Even though we’ve seen so many changes in technology and communication, it all boils down to in-person contact, and that really appeals to me. Most of my business I get now is from friends and friends of friends who call me and say, Ann, I would love for you to represent me or Ann, I have a friend I’d like to refer to you, and that comes from having experience in the business and those personal relationships.

What real estate–related achievement are you most proud of?
I’m most proud of every single time I successfully put somebody in a new home. It’s one of the top financial investments people will make in their life, and it’s very emotional. I really do find great satisfaction with making my clients happy and helping them find a home that they’re really going to love.

Do you have any bizarre stories to share?
Mostly it’s the crazy things we encounter while showing homes to buyers, like the time the Multiple Listing Service (MLS) description said “large friendly pet in basement,” and my buyer and I were quite surprised to find the basement floor littered with lettuce and a 200-pound tortoise roaming free. I’ve also encountered full-size suits of armor, a condo with every possible surface covered in wallpaper, a room full of life-size cardboard cutouts of Justin Bieber, and a dining room covered with fake plastic plants—glued to every wall and even the ceiling.

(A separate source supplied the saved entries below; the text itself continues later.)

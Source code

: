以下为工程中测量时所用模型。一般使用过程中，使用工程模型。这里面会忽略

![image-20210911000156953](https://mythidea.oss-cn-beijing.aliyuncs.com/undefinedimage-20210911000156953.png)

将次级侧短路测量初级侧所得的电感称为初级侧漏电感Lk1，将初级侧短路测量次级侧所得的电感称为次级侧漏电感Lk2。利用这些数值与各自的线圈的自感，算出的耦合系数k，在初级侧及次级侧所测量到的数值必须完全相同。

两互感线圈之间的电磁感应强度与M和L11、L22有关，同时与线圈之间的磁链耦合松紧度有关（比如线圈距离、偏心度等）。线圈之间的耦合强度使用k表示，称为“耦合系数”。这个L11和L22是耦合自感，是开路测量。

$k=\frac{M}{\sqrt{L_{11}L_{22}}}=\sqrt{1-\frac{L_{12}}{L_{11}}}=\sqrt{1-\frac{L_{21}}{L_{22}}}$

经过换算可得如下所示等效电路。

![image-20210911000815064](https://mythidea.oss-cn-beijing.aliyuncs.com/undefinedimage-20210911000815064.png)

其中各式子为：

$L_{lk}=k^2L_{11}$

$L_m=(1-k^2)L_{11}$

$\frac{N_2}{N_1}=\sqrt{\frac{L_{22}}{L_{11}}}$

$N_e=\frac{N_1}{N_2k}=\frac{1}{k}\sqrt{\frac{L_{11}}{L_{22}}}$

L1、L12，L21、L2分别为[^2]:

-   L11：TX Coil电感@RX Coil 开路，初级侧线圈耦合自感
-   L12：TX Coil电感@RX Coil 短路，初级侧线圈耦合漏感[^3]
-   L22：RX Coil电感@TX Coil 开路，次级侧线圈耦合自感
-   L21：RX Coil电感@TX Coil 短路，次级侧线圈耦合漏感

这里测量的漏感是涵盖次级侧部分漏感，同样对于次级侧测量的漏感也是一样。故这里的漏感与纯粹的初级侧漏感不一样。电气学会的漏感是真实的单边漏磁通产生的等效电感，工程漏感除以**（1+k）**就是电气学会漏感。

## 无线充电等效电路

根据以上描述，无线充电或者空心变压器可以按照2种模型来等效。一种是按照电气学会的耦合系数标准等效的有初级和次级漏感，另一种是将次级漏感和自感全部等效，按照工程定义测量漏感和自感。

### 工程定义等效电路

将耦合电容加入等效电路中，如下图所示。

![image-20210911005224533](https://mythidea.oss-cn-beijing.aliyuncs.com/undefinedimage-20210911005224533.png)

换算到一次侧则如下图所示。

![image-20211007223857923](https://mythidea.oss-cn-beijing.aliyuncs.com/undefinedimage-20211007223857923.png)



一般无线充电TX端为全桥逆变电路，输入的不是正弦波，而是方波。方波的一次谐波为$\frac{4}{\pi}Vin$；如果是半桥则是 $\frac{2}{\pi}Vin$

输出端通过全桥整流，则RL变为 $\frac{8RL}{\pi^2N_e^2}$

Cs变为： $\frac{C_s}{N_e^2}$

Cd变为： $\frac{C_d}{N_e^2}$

What surprised you most about becoming a real estate agent?
Most people don’t realize that it’s a difficult business. You’re working 100 percent commission, and you get up every day and you gotta work really hard at it in order to make something happen. It has great flexibility and freedom, but it’s hard. Harder than I ever thought it was going to be.

Your clients call you RealtorGirl.
It just came about one day. I was working with buyers and they’re like, Ann you’re like a superhero finding us a house; you’re like RealtorGirl. And it kind of stuck. I have a great marketing person I work with and she ran with it, so it’s on my Facebook page and it’ll be my tagline on things. It’s [even on] my license plate. Real estate is very serious. We’re helping people find a huge financial commitment and there are contractual elements to it, but you can have a lot of fun with it too.